We thought that having orcas next to the quarantine berth the morning after arriving was such a cool welcoming gift but we were fortunate enough to spot them again on our way out of Opua. Needless to say we couldn’t believe our luck to have them visit our anchorage at Moturua island that same afternoon. Simply amazing and truly mesmerising watching a pod of orcas cruise around the bay and hunting for stingrays in the shallows. A very special welcome back to NZ and it made me almost forget about the drop in water temperature - ha ha, just kidding - I'm still getting used to the cold water ;-)
If the welcoming party of orcas wasn't enough to make us like the look of that anchorage, then a supply of fresh mussels just a short paddle away or the fact that the snappers were biting were sure to be enough to convince us we had found a pretty neat spot. There is a lovely little hike up the hill for some nice scenic views over the Bay of Islands and a stunning beach on the other side of the island.

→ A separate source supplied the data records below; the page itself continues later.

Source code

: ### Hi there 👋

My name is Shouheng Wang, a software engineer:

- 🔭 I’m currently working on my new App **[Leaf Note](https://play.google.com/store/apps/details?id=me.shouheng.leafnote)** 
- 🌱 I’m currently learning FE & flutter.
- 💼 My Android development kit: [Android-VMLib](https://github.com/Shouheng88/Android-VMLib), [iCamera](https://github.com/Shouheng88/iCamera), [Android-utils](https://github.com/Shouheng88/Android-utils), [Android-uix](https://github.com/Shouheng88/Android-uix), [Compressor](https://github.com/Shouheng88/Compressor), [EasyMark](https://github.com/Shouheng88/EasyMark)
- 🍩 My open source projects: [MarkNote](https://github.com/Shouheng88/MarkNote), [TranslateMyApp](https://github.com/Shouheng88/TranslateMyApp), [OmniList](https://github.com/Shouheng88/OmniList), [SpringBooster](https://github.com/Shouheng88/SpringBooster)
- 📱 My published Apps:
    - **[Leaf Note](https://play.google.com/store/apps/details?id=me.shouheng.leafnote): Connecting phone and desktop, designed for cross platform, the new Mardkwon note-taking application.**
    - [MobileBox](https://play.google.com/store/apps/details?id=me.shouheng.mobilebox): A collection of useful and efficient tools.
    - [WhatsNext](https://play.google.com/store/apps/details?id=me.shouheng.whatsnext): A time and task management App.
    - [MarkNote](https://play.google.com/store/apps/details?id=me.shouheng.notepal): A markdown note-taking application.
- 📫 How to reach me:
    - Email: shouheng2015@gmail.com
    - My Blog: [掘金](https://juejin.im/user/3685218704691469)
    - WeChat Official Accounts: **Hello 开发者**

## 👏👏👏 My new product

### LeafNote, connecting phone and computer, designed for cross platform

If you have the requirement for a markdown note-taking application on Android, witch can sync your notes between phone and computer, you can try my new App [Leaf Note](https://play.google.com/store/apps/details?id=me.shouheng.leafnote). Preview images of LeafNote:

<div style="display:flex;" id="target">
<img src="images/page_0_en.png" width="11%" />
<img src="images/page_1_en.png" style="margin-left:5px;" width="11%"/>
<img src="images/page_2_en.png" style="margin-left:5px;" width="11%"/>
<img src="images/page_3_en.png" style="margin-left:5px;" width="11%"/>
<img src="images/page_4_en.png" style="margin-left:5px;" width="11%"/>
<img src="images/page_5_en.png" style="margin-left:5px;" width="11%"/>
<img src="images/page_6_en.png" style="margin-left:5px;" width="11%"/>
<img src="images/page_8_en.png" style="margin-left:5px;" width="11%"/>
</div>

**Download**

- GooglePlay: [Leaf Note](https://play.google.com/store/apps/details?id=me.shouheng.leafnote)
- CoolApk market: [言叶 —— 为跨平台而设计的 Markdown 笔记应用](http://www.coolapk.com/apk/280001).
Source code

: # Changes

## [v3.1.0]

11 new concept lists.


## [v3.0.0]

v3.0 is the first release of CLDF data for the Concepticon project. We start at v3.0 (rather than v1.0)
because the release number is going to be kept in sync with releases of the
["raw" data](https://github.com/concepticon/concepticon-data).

We even got brave at one stage and dared to get wet going for a paddle on our kayaks to explore a close-by sandbank. Almost daily we had dolphins visiting the anchorage and the kids were both lucky enough to paddle around in the kayak when a pod of dolphins came up close to them. The experience of a lifetime really!!! Lucky for them I was already on the deck with a camera and could capture those special moments.
We departed Moturua a few days later, mostly for a quick shopping trip to Russel to stock up on some fresh supplies along with some more bait and fuel which is the easiest to obtain there. Russel was only a couple of hours away so we left in the morning, had a quick stroll around Russel while getting our supplies and left again to make our way to our new anchorage at Urupukapuka Island.
This was another picturesque anchorage with a number of fantastic walks and beautiful beaches to explore. It was nice to spend our last few days in the Bay of Islands here while waiting for the northerlies to arrive. There are so many stunning little anchorages in the Bay of Islands and most of them within a stone's throw of each other. We've been so lucky to witness and experience such an abundance of wildlife while we were there and certainly will be back to experience some more!
With the arrival of the northerlies we made our way down the coast to Whangarei. Light winds saw us leisurely cruising down the coast with the asymmetric up. It was an awesome sail - sun shining, asymmetric flying and calm seas. The magic was happening!!! Just as we rounded Bream Head and made our way towards the harbor entrance, we had a pod of dolphins race alongside the boat, welcoming us into Whangarei. If the sail down the coast wasn't already awesome, that just made it epic!
I've got heaps of video footage along with photos of our time in Fiji as well as in New Zealand and I will work on editing some of those and adding them to the website in the next few weeks. I also have a few very exciting news to share in the upcoming blog posts, so watch this space for some updates from us soon but here are a few pics to check out until then xx
The crossing between the islands and New Zealand can be a tricky one, especially the return trip south. This was our 5th time doing the passage from the islands to New Zealand and dare I say one of our best trips!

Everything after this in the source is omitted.